Not so long ago, one of them was apparently snubbed by one of her friends. My daughter, of course, was crestfallen, upset enough to ask her sister to accompany her to see the school counsellor.
When I found out about the snub, I was upset. I raged, I cussed (inwardly), I spat pejoratives (to my wife). A stake had been driven through the heart of my daughter's happiness, not to mention emotional well-being, and I was not going to take it lying down.
I could not have reacted more wrongly.
While I did check with my daughter that she was okay and observed her intermittently over the next few days to make sure she recovered from that blow, I still should not have wasted my energy on being angry.
Whatever retaliation I could conjure up against the offender would not benefit my daughter in any way (if she were the kind to take pleasure in seeing others miserable, then I would have much more serious concerns on my hands).
Instead, I should have conserved the mental effort needed to stay angry to journey with her through a bad patch.
Her happiness is important to me, but so should her resilience and empathy.

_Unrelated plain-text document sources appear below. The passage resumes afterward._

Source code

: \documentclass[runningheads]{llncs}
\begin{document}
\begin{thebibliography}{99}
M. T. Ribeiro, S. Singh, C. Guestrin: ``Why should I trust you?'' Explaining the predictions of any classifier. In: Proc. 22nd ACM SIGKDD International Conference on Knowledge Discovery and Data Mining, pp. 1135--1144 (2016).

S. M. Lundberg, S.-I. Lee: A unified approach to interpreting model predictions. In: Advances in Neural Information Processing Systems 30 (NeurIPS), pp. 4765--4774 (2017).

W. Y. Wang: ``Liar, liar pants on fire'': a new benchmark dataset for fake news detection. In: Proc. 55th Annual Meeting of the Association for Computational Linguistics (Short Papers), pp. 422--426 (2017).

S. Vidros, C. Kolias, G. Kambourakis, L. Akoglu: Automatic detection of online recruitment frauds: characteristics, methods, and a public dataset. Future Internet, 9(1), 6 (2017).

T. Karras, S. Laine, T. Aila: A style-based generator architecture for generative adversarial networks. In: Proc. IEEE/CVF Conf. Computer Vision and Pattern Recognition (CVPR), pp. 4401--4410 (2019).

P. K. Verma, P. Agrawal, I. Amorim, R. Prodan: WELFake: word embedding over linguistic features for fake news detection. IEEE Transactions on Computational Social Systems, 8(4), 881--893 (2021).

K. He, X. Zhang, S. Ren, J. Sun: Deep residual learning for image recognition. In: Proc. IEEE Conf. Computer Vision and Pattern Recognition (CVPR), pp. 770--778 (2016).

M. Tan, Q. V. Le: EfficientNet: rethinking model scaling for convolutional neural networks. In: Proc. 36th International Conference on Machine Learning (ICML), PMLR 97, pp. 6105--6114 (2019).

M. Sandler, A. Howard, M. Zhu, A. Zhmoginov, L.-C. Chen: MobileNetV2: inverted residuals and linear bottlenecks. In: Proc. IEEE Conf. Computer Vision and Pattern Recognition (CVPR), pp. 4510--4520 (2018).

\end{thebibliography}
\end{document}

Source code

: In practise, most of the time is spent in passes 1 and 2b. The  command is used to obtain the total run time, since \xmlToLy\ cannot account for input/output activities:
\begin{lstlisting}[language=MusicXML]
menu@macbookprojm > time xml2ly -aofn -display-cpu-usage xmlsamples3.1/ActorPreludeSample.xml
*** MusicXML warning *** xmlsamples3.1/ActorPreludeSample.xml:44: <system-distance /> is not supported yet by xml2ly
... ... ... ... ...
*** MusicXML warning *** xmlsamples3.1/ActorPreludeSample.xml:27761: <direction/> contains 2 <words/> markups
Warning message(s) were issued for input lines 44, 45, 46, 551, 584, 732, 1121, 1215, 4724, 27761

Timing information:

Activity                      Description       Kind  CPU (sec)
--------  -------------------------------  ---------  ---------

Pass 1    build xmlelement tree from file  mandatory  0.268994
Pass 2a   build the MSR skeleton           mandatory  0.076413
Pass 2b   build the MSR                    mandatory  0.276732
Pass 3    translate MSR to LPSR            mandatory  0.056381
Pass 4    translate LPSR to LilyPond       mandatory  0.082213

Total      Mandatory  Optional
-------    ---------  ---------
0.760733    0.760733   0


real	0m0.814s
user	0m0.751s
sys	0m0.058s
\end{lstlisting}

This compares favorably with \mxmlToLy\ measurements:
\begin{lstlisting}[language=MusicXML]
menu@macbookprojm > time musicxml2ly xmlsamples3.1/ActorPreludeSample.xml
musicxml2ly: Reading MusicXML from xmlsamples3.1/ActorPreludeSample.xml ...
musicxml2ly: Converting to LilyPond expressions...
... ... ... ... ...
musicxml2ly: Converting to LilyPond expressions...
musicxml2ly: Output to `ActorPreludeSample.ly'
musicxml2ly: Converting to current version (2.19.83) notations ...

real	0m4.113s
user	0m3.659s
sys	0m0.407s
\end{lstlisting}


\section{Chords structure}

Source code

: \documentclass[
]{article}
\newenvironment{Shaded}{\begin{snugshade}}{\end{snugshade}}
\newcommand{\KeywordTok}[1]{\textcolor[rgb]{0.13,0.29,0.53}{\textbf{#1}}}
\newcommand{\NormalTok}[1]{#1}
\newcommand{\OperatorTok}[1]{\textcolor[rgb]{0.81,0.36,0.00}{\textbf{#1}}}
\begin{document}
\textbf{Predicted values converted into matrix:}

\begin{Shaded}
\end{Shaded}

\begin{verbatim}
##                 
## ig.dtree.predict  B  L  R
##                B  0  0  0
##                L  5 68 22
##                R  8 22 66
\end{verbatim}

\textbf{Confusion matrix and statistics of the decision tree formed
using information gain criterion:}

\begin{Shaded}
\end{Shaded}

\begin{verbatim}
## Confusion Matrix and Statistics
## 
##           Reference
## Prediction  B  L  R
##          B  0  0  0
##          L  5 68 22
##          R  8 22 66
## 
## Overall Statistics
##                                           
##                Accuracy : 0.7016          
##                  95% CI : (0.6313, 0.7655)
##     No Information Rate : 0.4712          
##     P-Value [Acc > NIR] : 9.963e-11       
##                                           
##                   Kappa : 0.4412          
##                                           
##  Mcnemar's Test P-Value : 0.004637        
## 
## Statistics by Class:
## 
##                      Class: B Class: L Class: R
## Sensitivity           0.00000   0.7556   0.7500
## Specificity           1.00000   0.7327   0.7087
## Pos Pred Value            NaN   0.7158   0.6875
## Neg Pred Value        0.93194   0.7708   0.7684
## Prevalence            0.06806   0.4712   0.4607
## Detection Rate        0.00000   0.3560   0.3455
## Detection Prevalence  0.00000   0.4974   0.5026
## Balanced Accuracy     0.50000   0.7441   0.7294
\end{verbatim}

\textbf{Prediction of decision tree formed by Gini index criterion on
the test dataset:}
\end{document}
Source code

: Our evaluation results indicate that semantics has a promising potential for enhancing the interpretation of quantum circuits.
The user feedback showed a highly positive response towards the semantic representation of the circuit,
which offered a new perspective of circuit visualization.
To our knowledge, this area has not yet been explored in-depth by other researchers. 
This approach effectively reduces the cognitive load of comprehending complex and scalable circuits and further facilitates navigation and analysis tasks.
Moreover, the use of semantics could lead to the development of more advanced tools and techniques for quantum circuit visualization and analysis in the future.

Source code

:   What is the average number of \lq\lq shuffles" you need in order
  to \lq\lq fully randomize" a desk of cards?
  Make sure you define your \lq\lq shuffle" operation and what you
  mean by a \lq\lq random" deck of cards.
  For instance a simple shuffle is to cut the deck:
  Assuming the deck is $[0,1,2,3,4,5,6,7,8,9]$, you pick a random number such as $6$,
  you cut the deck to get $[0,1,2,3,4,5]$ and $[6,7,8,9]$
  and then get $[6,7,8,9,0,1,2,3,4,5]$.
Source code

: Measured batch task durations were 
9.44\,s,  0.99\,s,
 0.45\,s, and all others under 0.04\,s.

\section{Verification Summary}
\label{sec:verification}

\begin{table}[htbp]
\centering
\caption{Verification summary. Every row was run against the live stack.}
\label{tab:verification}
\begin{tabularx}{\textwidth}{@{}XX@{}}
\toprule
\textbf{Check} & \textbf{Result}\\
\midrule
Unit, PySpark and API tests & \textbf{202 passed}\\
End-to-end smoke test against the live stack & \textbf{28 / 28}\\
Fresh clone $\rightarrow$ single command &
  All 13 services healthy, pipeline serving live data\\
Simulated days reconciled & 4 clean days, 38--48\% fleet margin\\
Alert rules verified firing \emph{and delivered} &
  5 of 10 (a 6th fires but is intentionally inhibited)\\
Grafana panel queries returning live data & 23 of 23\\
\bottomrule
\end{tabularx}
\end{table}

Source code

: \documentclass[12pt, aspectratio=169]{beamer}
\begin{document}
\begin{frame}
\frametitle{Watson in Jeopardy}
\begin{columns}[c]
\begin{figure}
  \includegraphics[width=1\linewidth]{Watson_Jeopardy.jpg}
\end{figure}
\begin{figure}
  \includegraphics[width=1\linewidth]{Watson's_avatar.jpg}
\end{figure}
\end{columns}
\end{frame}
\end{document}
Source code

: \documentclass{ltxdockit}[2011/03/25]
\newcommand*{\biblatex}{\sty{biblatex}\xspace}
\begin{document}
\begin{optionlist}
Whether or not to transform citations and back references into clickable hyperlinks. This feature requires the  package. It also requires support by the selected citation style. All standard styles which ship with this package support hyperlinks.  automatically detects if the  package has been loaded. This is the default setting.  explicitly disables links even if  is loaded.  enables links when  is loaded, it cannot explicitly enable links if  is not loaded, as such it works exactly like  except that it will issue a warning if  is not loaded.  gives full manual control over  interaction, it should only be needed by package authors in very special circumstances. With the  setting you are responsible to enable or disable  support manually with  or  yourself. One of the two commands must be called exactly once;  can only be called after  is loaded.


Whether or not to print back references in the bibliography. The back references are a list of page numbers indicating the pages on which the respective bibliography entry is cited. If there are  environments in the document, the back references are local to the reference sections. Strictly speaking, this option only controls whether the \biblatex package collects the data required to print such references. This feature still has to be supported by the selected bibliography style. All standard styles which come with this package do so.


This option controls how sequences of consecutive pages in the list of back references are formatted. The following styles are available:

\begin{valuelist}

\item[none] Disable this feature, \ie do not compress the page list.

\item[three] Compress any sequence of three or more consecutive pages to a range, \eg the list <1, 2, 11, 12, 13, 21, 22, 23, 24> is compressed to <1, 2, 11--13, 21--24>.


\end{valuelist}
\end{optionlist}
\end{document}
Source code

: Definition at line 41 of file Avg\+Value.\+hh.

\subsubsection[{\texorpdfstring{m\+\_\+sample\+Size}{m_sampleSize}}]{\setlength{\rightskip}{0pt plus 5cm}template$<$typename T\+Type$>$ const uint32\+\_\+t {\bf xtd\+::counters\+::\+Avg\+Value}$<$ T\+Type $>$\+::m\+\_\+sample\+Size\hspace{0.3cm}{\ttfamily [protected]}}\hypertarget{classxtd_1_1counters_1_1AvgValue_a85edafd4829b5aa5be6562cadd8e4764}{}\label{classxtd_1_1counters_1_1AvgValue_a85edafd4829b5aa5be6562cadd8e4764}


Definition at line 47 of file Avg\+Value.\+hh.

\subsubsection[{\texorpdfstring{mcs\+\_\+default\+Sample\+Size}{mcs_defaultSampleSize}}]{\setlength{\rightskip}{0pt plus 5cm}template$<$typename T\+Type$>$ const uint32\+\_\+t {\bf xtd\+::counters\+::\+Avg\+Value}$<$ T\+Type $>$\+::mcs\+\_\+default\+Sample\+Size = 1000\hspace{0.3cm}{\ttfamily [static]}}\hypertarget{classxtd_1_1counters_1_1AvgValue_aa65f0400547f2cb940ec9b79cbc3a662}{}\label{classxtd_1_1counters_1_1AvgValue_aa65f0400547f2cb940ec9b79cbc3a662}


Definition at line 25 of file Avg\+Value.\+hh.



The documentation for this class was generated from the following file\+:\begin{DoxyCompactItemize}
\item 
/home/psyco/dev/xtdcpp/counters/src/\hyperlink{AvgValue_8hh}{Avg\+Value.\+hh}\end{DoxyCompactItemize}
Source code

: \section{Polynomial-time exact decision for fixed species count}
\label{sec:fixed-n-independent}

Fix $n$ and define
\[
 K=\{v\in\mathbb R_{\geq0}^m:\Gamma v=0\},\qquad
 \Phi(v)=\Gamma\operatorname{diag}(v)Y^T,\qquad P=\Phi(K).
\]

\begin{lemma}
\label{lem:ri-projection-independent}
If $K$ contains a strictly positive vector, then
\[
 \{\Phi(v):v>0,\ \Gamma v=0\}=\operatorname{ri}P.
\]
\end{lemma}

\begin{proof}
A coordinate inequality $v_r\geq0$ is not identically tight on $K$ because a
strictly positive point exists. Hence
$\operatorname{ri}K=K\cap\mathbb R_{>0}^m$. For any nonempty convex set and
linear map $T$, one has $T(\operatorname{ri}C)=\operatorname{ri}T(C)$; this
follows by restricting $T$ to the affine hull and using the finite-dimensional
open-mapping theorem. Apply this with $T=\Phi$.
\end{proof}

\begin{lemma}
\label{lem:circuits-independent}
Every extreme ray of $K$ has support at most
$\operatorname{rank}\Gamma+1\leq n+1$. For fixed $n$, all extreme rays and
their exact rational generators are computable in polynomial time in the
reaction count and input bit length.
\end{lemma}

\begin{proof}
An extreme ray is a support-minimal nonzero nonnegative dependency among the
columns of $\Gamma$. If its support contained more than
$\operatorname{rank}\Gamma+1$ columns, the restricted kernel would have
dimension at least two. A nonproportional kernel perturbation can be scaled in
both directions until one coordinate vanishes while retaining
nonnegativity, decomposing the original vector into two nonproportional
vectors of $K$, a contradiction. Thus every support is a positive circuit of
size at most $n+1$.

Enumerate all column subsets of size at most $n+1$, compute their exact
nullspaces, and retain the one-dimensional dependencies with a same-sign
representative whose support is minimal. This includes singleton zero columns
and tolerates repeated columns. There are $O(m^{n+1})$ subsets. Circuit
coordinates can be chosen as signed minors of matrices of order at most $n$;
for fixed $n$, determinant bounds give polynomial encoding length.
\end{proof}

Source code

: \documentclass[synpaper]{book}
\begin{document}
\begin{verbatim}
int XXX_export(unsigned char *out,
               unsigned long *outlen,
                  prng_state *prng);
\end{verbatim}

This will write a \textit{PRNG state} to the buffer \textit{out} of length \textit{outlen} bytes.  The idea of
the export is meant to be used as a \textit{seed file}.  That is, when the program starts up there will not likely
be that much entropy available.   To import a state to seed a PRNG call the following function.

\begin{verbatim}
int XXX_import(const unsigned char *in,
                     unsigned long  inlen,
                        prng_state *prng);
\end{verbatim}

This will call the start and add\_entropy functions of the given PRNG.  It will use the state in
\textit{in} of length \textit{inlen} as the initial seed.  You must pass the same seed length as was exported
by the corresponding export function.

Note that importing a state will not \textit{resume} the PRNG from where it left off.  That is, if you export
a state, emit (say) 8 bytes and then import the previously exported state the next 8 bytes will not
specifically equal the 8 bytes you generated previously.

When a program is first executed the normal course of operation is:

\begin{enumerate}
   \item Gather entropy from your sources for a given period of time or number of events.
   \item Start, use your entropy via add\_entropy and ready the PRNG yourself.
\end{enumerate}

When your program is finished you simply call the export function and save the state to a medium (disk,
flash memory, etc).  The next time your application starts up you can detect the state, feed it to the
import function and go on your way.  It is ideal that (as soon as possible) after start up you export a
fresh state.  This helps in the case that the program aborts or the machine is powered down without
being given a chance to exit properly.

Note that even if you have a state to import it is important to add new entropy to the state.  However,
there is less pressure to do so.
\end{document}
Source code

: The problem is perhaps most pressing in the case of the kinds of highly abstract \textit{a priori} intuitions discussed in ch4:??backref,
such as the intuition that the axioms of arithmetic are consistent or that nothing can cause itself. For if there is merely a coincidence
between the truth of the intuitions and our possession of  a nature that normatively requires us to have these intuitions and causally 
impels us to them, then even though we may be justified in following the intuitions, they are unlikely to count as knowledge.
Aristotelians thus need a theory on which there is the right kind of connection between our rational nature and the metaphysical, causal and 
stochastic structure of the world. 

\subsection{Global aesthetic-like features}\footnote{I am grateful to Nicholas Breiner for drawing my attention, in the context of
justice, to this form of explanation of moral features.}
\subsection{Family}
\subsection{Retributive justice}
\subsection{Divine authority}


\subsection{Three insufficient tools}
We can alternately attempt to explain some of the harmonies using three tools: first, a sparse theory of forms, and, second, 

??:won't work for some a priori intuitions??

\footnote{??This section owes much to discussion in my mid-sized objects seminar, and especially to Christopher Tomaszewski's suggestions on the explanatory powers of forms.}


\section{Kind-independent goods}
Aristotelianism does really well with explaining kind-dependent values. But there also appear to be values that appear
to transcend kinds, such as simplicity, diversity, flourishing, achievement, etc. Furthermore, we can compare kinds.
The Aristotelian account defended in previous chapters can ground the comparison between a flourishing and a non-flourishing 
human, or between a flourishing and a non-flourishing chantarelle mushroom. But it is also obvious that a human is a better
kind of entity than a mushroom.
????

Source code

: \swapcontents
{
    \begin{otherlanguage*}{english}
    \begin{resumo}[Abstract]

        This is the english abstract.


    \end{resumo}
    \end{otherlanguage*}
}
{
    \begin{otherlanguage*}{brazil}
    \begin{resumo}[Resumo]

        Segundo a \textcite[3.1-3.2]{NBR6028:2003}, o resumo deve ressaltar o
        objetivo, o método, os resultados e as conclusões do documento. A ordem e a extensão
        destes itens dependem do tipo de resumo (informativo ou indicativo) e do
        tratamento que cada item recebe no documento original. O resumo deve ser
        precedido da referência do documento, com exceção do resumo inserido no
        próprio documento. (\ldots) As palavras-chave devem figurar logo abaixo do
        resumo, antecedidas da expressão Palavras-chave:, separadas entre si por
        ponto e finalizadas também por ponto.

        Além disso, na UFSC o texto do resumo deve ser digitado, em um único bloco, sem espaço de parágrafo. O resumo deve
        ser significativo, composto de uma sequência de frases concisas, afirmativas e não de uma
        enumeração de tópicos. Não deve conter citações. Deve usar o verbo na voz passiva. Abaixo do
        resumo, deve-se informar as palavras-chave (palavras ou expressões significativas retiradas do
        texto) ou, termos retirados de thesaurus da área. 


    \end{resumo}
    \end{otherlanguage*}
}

I could have used the opportunity to counsel her myself, instead of leaving it to the school counsellor: Friendship means trying to understand that her friend might have a good reason for doing what she did, or that it might have been a miscommunication after all, etc.
Eventually, my anger subsided, mostly because I saw that my daughter and that girl are still good friends.
I wished that I had played a bigger, more nurturing role in helping her weather that emotional storm; the truth is, she did it mostly on her own, with a little help from her sister and the school counsellor.
I am so proud of my daughters, not so proud of myself.
Reams of words have been written on how elevating the happiness of our children above everything else erodes their strength of character and contributes to the worst qualities of the so-called Strawberry Generation of young men and women who are easily bruised.
I shall spare you the preaching, which I am not qualified to do anyway.
What I can do is try and teach my daughters the value of praying this prayer, attributed to the American theologian Reinhold Niebuhr:
"God, grant me the serenity to accept the things I cannot change,
Courage to change the things I can,
And wisdom to know the difference."
Living the truth of this prayer may well lead to true, lasting joy, rather than fleeting happiness.
That said, have a happy Chinese New Year.